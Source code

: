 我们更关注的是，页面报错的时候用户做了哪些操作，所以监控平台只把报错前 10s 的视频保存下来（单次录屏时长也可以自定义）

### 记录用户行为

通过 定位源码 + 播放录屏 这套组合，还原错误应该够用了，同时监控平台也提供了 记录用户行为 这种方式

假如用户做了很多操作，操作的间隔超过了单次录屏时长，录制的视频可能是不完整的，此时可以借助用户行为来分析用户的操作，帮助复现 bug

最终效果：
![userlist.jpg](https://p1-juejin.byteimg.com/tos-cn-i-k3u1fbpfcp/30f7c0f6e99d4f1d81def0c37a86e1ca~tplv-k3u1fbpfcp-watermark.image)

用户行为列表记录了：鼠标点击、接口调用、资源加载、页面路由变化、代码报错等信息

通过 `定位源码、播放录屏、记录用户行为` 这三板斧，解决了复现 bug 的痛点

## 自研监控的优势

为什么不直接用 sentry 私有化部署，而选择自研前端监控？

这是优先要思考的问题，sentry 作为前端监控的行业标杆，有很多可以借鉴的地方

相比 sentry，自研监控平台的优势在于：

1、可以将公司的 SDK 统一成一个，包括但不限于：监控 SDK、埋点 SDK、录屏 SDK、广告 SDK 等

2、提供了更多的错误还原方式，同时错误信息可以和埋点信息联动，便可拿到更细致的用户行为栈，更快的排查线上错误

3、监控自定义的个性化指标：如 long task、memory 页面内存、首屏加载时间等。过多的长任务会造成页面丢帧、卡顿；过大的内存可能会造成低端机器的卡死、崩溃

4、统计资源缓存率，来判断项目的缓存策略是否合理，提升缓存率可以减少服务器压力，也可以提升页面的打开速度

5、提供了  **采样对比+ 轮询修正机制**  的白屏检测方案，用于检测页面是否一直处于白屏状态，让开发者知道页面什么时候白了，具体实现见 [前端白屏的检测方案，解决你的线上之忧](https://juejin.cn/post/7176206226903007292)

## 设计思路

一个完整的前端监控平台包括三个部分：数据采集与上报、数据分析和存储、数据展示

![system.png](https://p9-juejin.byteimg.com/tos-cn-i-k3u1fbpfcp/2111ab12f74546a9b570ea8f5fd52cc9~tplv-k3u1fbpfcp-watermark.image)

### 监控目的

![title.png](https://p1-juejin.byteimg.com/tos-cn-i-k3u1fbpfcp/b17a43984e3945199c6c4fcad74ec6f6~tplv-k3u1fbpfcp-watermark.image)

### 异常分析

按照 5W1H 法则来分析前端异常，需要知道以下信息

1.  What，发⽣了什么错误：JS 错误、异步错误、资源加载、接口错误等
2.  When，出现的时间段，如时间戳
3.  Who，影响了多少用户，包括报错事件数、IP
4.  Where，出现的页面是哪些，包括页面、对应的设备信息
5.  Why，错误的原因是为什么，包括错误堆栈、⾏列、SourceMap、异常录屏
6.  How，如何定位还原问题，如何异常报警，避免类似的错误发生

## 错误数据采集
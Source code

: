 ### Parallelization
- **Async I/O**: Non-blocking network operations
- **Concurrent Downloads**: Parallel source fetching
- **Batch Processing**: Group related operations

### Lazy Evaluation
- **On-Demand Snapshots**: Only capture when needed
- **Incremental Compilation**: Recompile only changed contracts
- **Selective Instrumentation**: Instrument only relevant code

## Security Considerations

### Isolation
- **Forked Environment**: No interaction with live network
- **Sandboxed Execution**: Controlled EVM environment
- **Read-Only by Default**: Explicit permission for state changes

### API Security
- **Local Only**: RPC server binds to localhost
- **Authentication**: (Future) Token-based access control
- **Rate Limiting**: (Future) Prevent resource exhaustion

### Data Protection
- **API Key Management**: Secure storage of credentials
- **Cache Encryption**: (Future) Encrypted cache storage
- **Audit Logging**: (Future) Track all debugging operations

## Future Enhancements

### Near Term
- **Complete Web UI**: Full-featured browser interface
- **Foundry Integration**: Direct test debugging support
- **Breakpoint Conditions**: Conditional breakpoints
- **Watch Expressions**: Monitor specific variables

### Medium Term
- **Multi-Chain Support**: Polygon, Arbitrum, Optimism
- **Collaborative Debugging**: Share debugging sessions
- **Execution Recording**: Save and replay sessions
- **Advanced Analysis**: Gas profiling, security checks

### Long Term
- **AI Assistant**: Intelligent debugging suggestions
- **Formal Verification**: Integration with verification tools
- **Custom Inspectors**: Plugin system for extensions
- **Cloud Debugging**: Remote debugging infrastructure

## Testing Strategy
________________________
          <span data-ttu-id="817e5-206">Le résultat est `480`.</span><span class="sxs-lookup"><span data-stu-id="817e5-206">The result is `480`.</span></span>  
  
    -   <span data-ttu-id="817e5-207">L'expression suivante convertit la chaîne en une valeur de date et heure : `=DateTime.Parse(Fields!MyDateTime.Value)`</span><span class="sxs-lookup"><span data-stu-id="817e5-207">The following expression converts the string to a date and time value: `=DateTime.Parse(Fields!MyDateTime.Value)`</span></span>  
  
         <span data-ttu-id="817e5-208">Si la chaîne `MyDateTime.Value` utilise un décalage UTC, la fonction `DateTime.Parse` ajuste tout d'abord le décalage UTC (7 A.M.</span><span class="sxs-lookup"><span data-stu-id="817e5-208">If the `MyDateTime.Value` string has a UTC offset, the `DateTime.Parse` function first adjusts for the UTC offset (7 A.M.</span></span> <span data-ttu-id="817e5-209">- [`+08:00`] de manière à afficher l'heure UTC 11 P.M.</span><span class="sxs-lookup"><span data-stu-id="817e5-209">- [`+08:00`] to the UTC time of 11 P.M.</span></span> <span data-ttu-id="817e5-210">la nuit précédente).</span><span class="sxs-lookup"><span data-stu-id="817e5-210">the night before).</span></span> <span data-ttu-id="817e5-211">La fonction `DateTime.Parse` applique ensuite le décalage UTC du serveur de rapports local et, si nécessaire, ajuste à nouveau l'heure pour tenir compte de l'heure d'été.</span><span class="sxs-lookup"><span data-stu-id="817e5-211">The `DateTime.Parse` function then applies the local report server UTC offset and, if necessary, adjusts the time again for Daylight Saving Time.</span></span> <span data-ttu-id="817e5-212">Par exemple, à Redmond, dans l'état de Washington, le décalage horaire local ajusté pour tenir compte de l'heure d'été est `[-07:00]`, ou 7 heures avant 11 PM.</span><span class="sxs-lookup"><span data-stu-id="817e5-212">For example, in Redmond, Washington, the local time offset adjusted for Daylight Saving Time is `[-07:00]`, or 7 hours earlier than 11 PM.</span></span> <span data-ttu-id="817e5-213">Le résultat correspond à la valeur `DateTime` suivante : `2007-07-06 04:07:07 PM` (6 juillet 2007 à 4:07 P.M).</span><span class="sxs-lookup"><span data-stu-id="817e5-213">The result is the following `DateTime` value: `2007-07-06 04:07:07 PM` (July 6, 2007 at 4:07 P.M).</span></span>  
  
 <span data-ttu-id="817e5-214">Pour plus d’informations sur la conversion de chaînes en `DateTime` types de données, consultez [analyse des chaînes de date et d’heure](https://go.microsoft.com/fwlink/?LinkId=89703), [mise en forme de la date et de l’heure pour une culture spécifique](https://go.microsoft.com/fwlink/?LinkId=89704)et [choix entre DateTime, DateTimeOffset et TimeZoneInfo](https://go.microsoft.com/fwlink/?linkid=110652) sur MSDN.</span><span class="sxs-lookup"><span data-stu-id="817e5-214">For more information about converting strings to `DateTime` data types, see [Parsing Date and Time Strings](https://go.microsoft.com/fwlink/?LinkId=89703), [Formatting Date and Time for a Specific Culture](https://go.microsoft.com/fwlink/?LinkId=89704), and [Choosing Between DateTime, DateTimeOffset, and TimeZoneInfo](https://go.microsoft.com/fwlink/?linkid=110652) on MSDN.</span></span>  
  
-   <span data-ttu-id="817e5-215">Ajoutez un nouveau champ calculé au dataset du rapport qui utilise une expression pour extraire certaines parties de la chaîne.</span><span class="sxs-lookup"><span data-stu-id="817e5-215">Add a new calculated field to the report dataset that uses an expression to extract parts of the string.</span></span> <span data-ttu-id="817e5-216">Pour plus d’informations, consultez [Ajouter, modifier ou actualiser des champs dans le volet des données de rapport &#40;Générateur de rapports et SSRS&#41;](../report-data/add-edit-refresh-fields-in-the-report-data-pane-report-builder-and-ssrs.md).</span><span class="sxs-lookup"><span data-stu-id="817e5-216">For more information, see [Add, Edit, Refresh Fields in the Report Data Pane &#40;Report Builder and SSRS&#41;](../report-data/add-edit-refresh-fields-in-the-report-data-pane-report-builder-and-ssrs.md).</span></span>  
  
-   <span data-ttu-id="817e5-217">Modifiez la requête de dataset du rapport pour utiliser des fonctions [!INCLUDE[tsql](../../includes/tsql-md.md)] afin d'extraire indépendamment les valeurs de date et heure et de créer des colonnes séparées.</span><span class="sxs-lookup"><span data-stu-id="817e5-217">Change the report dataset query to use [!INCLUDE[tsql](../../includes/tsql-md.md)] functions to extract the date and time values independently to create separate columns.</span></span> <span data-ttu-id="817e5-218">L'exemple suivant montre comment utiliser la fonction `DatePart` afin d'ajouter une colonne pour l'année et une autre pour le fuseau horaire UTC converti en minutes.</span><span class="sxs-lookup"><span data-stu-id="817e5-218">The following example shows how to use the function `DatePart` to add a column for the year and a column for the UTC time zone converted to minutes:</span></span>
________________________
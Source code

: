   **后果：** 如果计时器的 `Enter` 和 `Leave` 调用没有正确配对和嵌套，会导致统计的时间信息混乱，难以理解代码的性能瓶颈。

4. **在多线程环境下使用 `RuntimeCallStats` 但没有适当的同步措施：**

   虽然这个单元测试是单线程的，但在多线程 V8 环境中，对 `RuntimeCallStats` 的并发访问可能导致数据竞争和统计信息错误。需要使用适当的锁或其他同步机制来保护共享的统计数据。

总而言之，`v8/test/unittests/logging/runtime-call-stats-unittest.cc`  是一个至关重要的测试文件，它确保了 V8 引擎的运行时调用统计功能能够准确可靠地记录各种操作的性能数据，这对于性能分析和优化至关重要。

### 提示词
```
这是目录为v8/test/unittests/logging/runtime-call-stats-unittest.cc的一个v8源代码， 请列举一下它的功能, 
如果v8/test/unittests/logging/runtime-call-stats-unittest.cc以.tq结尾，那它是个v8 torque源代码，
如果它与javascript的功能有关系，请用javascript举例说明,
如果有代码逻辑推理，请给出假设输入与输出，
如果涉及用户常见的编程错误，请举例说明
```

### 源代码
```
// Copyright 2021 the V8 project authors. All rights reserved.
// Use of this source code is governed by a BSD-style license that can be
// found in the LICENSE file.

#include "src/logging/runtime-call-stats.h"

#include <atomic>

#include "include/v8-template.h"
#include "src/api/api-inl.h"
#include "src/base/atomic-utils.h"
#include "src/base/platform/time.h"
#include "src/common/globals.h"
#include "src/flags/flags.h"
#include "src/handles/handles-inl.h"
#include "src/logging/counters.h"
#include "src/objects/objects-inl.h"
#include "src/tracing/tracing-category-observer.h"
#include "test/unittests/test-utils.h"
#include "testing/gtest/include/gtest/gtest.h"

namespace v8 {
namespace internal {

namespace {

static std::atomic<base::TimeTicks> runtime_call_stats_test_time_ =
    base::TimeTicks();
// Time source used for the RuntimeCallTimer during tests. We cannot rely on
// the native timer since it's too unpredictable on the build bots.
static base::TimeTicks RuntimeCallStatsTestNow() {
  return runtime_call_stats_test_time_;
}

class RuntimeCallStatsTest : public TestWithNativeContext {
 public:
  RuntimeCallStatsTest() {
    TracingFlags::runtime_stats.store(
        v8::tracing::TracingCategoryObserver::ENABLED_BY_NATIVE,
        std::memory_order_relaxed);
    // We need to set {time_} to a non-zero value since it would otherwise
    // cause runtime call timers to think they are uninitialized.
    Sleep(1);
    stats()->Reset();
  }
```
________________________
* Exercise prompt: Begin with the line that has "- **Advanced Analysis**: Gas" in the listing above and end after the line that has "## Testing Strategy"; output those lines exactly.

* Task solution:
- **Advanced Analysis**: Gas profiling, security checks

### Long Term
- **AI Assistant**: Intelligent debugging suggestions
- **Formal Verification**: Integration with verification tools
- **Custom Inspectors**: Plugin system for extensions
- **Cloud Debugging**: Remote debugging infrastructure

## Testing Strategy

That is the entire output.